BEGIN Source information

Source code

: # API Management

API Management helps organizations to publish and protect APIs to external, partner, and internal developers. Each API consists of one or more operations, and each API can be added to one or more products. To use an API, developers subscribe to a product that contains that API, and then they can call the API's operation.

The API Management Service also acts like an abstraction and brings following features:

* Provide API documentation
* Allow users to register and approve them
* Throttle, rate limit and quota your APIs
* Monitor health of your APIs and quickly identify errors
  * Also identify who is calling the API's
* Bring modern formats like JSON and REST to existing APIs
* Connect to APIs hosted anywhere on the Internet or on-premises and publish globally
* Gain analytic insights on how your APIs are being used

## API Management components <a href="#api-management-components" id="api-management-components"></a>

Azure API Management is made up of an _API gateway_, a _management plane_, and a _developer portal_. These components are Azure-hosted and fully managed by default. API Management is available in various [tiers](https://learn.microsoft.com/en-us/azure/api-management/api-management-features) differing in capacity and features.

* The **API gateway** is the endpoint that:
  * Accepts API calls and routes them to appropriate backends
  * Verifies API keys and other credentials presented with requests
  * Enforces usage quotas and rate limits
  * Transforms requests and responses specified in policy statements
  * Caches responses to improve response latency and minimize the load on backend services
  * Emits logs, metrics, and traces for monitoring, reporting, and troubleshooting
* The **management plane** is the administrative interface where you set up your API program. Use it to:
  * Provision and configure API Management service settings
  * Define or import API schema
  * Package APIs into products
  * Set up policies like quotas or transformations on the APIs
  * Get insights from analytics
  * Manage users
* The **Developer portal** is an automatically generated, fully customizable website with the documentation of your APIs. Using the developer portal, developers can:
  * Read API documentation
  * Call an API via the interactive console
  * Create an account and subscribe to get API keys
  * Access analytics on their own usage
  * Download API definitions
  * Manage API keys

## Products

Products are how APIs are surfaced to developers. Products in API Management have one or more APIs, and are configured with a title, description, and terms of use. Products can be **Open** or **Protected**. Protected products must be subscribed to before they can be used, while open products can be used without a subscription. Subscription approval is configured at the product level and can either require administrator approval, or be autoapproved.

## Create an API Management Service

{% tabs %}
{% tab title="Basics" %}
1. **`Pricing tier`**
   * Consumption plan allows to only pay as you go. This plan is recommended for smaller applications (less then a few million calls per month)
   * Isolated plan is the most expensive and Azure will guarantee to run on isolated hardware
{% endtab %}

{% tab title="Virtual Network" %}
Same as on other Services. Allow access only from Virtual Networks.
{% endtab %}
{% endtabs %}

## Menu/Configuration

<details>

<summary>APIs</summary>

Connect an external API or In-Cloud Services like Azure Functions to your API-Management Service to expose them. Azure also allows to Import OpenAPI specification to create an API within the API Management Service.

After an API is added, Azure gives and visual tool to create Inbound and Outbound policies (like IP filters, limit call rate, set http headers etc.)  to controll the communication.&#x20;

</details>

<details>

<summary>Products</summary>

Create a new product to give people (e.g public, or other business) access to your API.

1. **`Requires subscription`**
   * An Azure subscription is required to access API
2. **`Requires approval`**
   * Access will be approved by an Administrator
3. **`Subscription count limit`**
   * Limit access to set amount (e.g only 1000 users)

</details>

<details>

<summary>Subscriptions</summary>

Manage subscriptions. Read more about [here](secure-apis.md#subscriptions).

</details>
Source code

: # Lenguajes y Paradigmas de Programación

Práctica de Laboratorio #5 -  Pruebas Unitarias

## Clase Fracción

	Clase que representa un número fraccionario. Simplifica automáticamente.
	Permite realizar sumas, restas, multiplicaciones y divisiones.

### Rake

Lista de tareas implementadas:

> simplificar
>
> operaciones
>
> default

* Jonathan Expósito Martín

END Source information

Work task: What is needed is a word-for-word restatement of every line from the one with "Create a new" to the end of the entries above.

Task response:
Create a new product to give people (e.g public, or other business) access to your API.

1. **`Requires subscription`**
   * An Azure subscription is required to access API
2. **`Requires approval`**
   * Access will be approved by an Administrator
3. **`Subscription count limit`**
   * Limit access to set amount (e.g only 1000 users)

</details>

<details>

<summary>Subscriptions</summary>

Manage subscriptions. Read more about [here](secure-apis.md#subscriptions).

</details>
Source code

: # Lenguajes y Paradigmas de Programación

Práctica de Laboratorio #5 -  Pruebas Unitarias

## Clase Fracción

	Clase que representa un número fraccionario. Simplifica automáticamente.
	Permite realizar sumas, restas, multiplicaciones y divisiones.

### Rake

Lista de tareas implementadas:

> simplificar
>
> operaciones
>
> default

* Jonathan Expósito Martín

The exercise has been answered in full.